Il est en sang avec un œil tellement tuméfié qu'il peut à peine l'ouvrir. Sa joue droite a triplé de volume et sa lèvre est fendue. Il se tient les côtes douloureusement. Cali me lance un regard affolé alors qu'elle essaie de retirer le sang qui couvre Gaspard. Je me dirige vers le soldat que j'ai appris à connaître et dont le côté maladroit a fini par m'attendrir. Au cours des mois précédents, il est devenu évident que je l'appréciais. Je me suis sentie dans l'obligation de le protéger, il est trop naïf, trop gentil pour cette vie. Il est devenu garde en Nostraria parce que la loi l'exige, mais ça ne lui colle pas du tout à la peau. Son seul atout dans ce métier était son allégeance à... au prince. Gaspard était prêt à donner sa vie pour Lui... Il n'en a pas eu l'occasion au vu des événements. Au moment où l'ancien garde de Nostraria a compris que le roi Horos avait fait tuer son fils, il n'a pas hésité à me donner sa confiance. Je me précipite vers lui et me place à genoux face à lui.

— Qui t'a fait ça ?

Une pointe de rage se fait entendre dans ma voix. Je vois qu'il essaie de me répondre, mais parler à l'air douloureux, alors je me tourne vers les autres pour qu'il y en ait un qui se décide à parler. C'est Alex, dont la mâchoire ne s'est pas décrispée, qui prend la parole :

— Ce sont des soldats nostrariens, semble-t-il.

Je me lève lentement et me désintéresse de Gaspard. Cali prend ma place pour continuer de le nettoyer.

— Semble-t-il ?

— C'est ce qu'il nous a dit, intervient Ayden. Mais ce n'est pas tout.

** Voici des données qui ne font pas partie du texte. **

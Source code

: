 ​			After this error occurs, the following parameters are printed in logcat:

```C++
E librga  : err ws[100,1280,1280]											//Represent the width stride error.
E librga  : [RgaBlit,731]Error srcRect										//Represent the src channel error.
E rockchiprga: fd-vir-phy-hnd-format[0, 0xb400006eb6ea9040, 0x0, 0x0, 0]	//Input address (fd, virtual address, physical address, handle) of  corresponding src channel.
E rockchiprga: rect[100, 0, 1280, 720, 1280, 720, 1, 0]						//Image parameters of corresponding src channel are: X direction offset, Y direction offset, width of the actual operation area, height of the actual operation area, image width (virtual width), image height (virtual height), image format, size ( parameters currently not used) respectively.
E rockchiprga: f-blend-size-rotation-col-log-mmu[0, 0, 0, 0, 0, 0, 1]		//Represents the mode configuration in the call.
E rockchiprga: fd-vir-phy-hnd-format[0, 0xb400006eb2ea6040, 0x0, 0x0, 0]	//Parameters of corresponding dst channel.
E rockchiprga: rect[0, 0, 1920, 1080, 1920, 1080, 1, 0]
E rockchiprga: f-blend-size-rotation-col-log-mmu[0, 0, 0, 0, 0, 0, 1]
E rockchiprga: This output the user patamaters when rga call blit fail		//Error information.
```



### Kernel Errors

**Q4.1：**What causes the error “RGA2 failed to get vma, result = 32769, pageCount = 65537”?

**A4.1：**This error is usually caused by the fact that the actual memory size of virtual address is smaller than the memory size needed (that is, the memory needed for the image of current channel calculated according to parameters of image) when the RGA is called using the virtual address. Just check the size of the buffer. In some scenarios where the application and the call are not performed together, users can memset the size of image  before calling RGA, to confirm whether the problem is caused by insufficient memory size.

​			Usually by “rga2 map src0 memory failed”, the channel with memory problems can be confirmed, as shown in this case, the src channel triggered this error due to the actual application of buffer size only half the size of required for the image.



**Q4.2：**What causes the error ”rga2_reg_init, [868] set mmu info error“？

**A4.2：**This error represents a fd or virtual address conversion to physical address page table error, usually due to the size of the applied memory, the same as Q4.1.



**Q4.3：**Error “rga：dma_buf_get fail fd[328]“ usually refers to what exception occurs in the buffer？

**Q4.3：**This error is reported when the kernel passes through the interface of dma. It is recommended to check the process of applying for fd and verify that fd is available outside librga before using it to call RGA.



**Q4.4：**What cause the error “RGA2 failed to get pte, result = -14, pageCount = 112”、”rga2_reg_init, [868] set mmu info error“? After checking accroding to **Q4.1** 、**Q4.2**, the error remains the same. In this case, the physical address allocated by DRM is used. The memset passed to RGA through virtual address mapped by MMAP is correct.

— Oh parce que ce n'est pas suffisant ? Des soldats nostrariens ont pénétré nos terres et ils ont battu l'un des nôtres, mais ce n'est pas tout ?! 

Une rage froide me consume.

J'entends un sanglot étranglé provenant de mon frère, je tourne les yeux vers lui. Il a stoppé ses cent pas et s'adosse au mur entre deux fenêtres. Il attrape ses cheveux et se laisse glisser lentement au sol, le visage baigné de larmes qui coulent silencieusement. À part son sanglot, je n'aurais pas deviné qu'il pleurait. Son comportement m'effraie et fait retomber ma colère aussi rapidement qu'elle est arrivée. Léandre laisse difficilement ses émotions l'emporter surtout à ce niveau, sauf quand il s'agit de moi ou de notre famille. Je perds patience et hurle :

— QU'EST-CE QUE JE NE SAIS PAS ?

— Ils devaient faire passer un message, dit faiblement Cali.

Ayden m'attrape par les épaules et me regarde droit dans les yeux. Mon cœur bat la chamade, je me mords la lèvre inférieure en attendant la révélation.

— Le roi Horos détient ta famille. Il a trouvé tes parents et Lua.

Je me fige quelque temps. J'essaie d'assimiler ce qu'il vient de me dire. Quand ses paroles arrivent à traverser la brume qui entoure mon cerveau et que je comprends les retombées d'une telle information, je me sens partir. J'ai l'impression que mon corps me lâche, que je chute dans un puits sans fond. Ça fait des semaines qu'on cherche à les rapatrier ici. Ils nous ont pris de court. Horos m'a pris de court. Comment est-ce possible ? Léandre les avait cachés. Ils étaient censés être en sécurité. Ce n'est qu'en manquant d'oxygène que je me rends compte que j'ai arrêté de respirer. Cet homme compte-t-il tout me prendre ?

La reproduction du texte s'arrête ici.